The diffusion of wealth and military power has fundamentally altered the global strategic landscape. In addition to paying for its own security, the US is also paying for that of its own rivals’. The energy resources and trade routes the US protects allow other states to enrich themselves in peacetime. This is not unusual, and it does not automatically mean we should change policies – however, it confirms what should be obvious – that every world order contains the seeds of its own undoing, and that the policies which saw its creation are not necessarily the most sound for its preservation.
Kagan oddly throws in a critique of liberal idealism into the mix, as if realists like Layne and Mearsheimer believed the world is naturally peaceful, free, and prosperous, or even thought things like democracy and free trade systems merited US-led preservation in and of themselves. It is Kagan who is far closer to “last man” liberalism than proponents of offshore balancing. For Kagan, US military power is the vanguard and praetor of liberalism – remove it from the equation, and it falters, reinforce it, and liberalism grows stronger. Again, Kagan ignores the possibility of any dynamics that might subvert the progress of liberalism emerging from the same geopolitical and historical processes. Kagan, like the liberal idealists, still assumes that US policy can eliminate major war, freeze ideological change and modern geopolitical power relations, or at least prevent them from altering the order the US is preserving.

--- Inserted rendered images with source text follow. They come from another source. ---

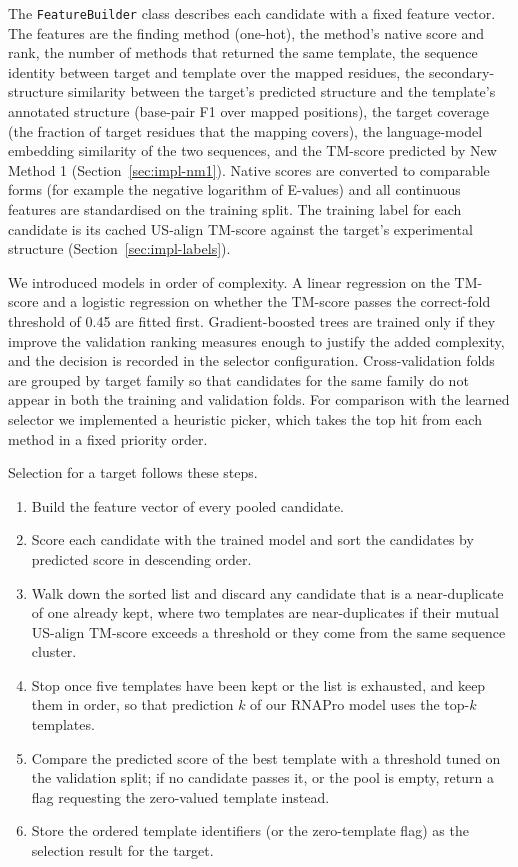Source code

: \documentclass{FastFyp}
\begin{document}
The \texttt{FeatureBuilder} class describes each candidate with a fixed feature vector. The features are the finding method (one-hot), the method's native score and rank, the number of methods that returned the same template, the sequence identity between target and template over the mapped residues, the secondary-structure similarity between the target's predicted structure and the template's annotated structure (base-pair F1 over mapped positions), the target coverage (the fraction of target residues that the mapping covers), the language-model embedding similarity of the two sequences, and the TM-score predicted by New Method 1 (Section~\ref{sec:impl-nm1}). Native scores are converted to comparable forms (for example the negative logarithm of E-values) and all continuous features are standardised on the training split. The training label for each candidate is its cached US-align TM-score against the target's experimental structure (Section~\ref{sec:impl-labels}).

We introduced models in order of complexity. A linear regression on the TM-score and a logistic regression on whether the TM-score passes the correct-fold threshold of 0.45 are fitted first. Gradient-boosted trees are trained only if they improve the validation ranking measures enough to justify the added complexity, and the decision is recorded in the selector configuration. Cross-validation folds are grouped by target family so that candidates for the same family do not appear in both the training and validation folds. For comparison with the learned selector we implemented a heuristic picker, which takes the top hit from each method in a fixed priority order.

Selection for a target follows these steps.

\begin{enumerate}
\item Build the feature vector of every pooled candidate.
\item Score each candidate with the trained model and sort the candidates by predicted score in descending order.
\item Walk down the sorted list and discard any candidate that is a near-duplicate of one already kept, where two templates are near-duplicates if their mutual US-align TM-score exceeds a threshold or they come from the same sequence cluster.
\item Stop once five templates have been kept or the list is exhausted, and keep them in order, so that prediction $k$ of our RNAPro model uses the top-$k$ templates.
\item Compare the predicted score of the best template with a threshold tuned on the validation split; if no candidate passes it, or the pool is empty, return a flag requesting the zero-valued template instead.
\item Store the ordered template identifiers (or the zero-template flag) as the selection result for the target.
\end{enumerate}
\end{document}
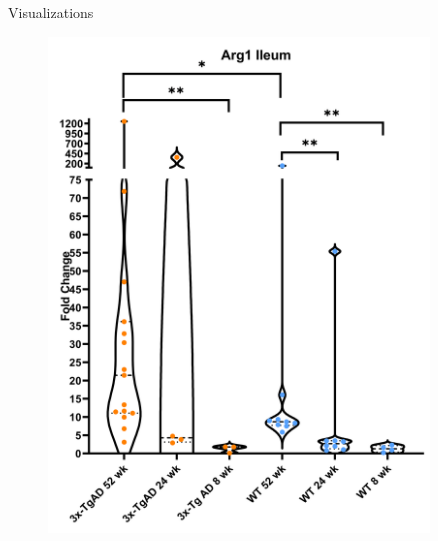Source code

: \documentclass[final]{beamer}
\newlength{\sepwidth}
\newlength{\colwidth}
\newcommand{\separatorcolumn}{\begin{column}{\sepwidth}\end{column}}
\begin{document}
\begin{frame}[t]
\begin{columns}[t]
\begin{column}{\colwidth}
\end{column}

\separatorcolumn

\begin{column}{\colwidth}

  \begin{block}{Visualizations}

    \begin{figure}[!htb]
        \begin{center}
          \includegraphics[width=\linewidth]{assets/arg1_Ileum}
        \end{center}
      \endminipage
        \begin{center}

\end{center}
\end{figure}
\end{block}
\end{column}
\end{columns}
\end{frame}
\end{document}

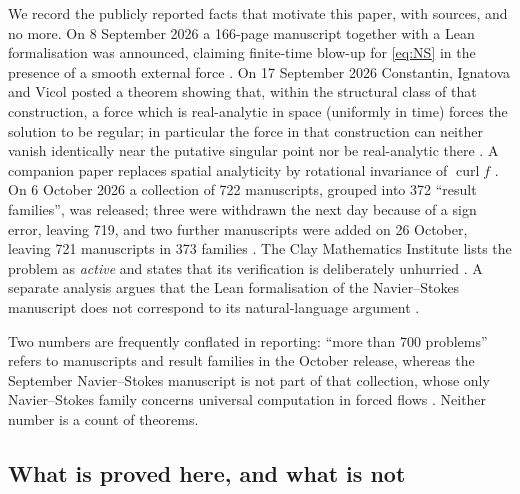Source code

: \documentclass[11pt]{article}
\theoremstyle{remark}
\newcommand{\curl}{\operatorname{curl}}
\begin{document}
We record the publicly reported facts that motivate this paper, with sources, and no more.
On 8 September 2026 a 166-page manuscript together with a Lean formalisation was announced,
claiming finite-time blow-up for \eqref{eq:NS} in the presence of a smooth external force
\cite{OpenAI2026,WikipediaNS}. On 17 September 2026 Constantin, Ignatova and Vicol posted a
theorem showing that, within the structural class of that construction, a force which is
real-analytic in space (uniformly in time) forces the solution to be regular; in particular
the force in that construction can neither vanish identically near the putative singular
point nor be real-analytic there \cite{CIV2026}. A companion paper replaces spatial
analyticity by rotational invariance of $\curl f$ \cite{IKX2026}. On 6 October 2026 a
collection of 722 manuscripts, grouped into 372 ``result families'', was released; three were
withdrawn the next day because of a sign error, leaving 719, and two further manuscripts were
added on 26 October, leaving 721 manuscripts in 373 families
\cite{OpenAIrepo2026,RW2026}. The Clay Mathematics Institute lists the problem as
\emph{active} and states that its verification is deliberately unhurried \cite{ClayNS}. A
separate analysis argues that the Lean formalisation of the Navier--Stokes manuscript does
not correspond to its natural-language argument \cite{BCH2026}.

Two numbers are frequently conflated in reporting: ``more than 700 problems'' refers to
manuscripts and result families in the October release, whereas the September
Navier--Stokes manuscript is not part of that collection, whose only Navier--Stokes family
concerns universal computation in forced flows \cite{OpenAIrepo2026}. Neither number is a
count of theorems.

\subsection{What is proved here, and what is not}
\end{document}
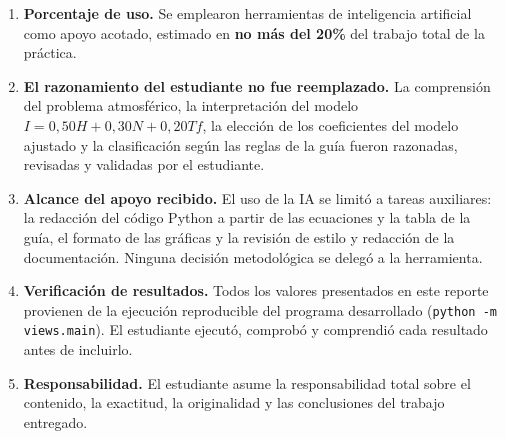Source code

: \documentclass[11pt,a4paper]{article}
\begin{document}
\begin{enumerate}[leftmargin=*]
  \item \textbf{Porcentaje de uso.} Se emplearon herramientas de inteligencia artificial
        como apoyo acotado, estimado en \textbf{no m\'as del 20\%} del trabajo total de
        la pr\'actica.

  \item \textbf{El razonamiento del estudiante no fue reemplazado.} La comprensi\'on del
        problema atmosf\'erico, la interpretaci\'on del modelo
        $I = 0{,}50H + 0{,}30N + 0{,}20Tf$, la elecci\'on de los coeficientes del modelo
        ajustado y la clasificaci\'on seg\'un las reglas de la gu\'ia fueron razonadas,
        revisadas y validadas por el estudiante.

  \item \textbf{Alcance del apoyo recibido.} El uso de la IA se limit\'o a tareas
        auxiliares: la redacci\'on del c\'odigo Python a partir de las ecuaciones y la
        tabla de la gu\'ia, el formato de las gr\'aficas y la revisi\'on de estilo y
        redacci\'on de la documentaci\'on. Ninguna decisi\'on metodol\'ogica se deleg\'o a
        la herramienta.

  \item \textbf{Verificaci\'on de resultados.} Todos los valores presentados en este
        reporte provienen de la ejecuci\'on reproducible del programa desarrollado
        (\texttt{python -m views.main}). El estudiante ejecut\'o, comprob\'o y
        comprendi\'o cada resultado antes de incluirlo.

  \item \textbf{Responsabilidad.} El estudiante asume la responsabilidad total sobre el
        contenido, la exactitud, la originalidad y las conclusiones del trabajo entregado.
\end{enumerate}



\end{document}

Does this discussion seem abstract, detached, and kind of silly for a budgetary argument? It occurs to me this is exactly the problem. Kagan turns a debate about defense spending into an argument about values, history, and the nature of international order without actually explaining what military forces he believes are and are not necessary to accomplish his goals. How many carrier groups are necessary to deter rising powers, and how many bases does the US need to accomplish Kagan’s three goals of fighting terrorism, balancing in East Asia and stabilizing the Middle East? How many divisions? Do we have enough? Do we need more? Do we have too many?
Sure, it’s hard to imagine the US can do “more with less.” But what does the US need to do “enough?” Do we just take the Pentagon’s word for it? Or Congress’s? Not only is Kagan’s model of international order overly simplistic, it also nicely escapes the actual debate about what resources the US needs for its existing strategy by claiming cuts necessarily imply a strategy Kagan believes is geopolitically and historically untenable. Kagan talks about “the price of power” but we never talk about what we’re putting on the tab. Whether you’re committed to US primacy forever or just want to defend the quarter sphere, you need to be able to explain your grand strategy in terms of the resources it requires, and explain how concrete items of expenditure contribute to your grand strategic vision. That we simply assert the US strategy needs what it already has (or more) and assume reducing resources require a drastic change in strategy without asking why is part of how we got here in the first place. Ultimately, we’re left with the increasingly hollow exhortation to “get money, smoke hostiles, further democracy.” Just another day in the end of grand strategic history.